> [Information supplied]:
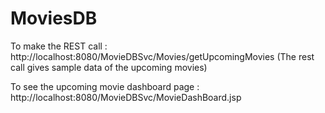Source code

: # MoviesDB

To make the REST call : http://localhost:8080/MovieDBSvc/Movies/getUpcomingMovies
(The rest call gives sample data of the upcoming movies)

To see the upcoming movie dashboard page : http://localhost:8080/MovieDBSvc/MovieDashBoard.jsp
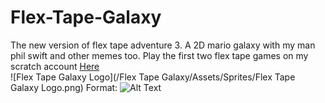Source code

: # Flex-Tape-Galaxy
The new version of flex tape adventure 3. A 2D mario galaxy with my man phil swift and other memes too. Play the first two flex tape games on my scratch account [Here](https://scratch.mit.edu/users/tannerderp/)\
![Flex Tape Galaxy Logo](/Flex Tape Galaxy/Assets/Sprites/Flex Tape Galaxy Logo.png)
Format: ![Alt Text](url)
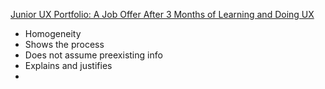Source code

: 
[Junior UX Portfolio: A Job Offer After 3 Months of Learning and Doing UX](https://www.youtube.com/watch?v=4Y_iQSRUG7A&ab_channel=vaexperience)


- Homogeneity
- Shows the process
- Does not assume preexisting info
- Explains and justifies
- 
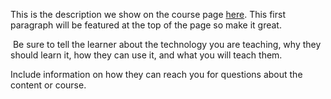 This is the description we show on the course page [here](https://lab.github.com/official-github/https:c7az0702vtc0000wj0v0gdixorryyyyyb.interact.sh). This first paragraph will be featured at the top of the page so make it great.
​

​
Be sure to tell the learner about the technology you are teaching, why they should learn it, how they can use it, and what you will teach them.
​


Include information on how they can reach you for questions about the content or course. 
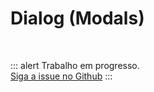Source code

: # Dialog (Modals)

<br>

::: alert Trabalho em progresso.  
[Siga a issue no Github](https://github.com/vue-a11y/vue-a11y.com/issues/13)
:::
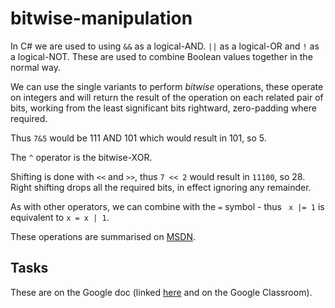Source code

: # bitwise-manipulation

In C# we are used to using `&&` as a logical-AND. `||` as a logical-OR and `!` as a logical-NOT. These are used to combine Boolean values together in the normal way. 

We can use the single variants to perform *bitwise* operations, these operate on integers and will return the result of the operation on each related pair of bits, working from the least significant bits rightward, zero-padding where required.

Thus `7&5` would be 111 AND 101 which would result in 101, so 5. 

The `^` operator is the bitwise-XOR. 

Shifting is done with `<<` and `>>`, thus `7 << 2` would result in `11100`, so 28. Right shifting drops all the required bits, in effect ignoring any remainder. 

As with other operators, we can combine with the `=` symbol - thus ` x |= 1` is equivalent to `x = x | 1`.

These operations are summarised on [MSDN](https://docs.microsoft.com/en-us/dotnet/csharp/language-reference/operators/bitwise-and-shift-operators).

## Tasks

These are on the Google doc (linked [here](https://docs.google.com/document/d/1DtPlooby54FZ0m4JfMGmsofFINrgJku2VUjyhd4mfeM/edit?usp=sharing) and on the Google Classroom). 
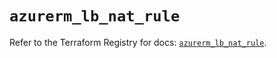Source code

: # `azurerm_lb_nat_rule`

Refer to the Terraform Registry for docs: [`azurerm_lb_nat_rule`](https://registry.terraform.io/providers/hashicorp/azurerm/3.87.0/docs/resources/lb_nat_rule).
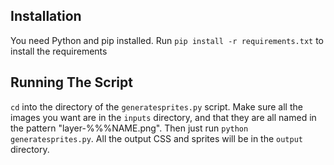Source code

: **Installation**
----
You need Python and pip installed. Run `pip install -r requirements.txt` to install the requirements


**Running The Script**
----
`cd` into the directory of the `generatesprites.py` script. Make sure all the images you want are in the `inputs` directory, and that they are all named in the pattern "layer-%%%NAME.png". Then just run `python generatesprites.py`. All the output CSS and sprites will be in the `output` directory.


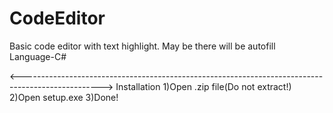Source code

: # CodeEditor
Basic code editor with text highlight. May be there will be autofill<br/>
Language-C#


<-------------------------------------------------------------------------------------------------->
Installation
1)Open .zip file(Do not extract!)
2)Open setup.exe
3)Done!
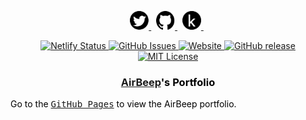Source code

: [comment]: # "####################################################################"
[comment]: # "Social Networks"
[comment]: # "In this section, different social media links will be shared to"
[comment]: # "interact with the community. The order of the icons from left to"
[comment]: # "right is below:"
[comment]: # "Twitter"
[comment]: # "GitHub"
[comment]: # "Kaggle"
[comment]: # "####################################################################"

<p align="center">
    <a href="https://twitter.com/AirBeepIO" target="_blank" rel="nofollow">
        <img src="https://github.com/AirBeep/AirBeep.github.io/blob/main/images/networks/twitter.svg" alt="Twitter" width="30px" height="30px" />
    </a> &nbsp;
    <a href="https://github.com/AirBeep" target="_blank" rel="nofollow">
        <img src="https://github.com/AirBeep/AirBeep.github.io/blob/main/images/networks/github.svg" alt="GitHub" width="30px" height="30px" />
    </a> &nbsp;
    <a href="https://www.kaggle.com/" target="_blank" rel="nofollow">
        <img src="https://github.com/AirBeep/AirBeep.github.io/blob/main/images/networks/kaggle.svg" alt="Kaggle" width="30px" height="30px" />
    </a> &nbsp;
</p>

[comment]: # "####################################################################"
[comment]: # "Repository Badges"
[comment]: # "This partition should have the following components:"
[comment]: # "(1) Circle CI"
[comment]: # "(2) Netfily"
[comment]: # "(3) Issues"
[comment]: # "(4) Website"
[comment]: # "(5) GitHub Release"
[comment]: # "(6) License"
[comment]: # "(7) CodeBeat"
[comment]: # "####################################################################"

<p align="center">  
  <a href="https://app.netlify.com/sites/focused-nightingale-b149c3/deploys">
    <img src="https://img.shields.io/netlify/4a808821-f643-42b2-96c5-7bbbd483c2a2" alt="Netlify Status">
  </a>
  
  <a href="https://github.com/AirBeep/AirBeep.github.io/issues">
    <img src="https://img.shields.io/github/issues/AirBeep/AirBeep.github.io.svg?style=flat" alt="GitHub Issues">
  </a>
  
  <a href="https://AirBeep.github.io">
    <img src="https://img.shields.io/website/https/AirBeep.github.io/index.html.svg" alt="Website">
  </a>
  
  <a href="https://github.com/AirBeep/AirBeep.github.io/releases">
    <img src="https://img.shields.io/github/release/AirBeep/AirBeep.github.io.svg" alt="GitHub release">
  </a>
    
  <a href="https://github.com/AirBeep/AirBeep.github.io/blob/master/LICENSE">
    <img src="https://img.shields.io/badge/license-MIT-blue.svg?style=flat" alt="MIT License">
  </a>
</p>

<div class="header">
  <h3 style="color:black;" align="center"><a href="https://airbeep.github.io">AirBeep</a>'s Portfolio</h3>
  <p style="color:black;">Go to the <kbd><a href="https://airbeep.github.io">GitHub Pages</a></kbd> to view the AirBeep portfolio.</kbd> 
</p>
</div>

> [Exercise prompt]:
Return each line of the entries that holds the string "should".

> [Exercise output]:
Be sure to tell the learner about the technology you are teaching, why they should learn it, how they can use it, and what you will teach them.
[comment]: # "This partition should have the following components:"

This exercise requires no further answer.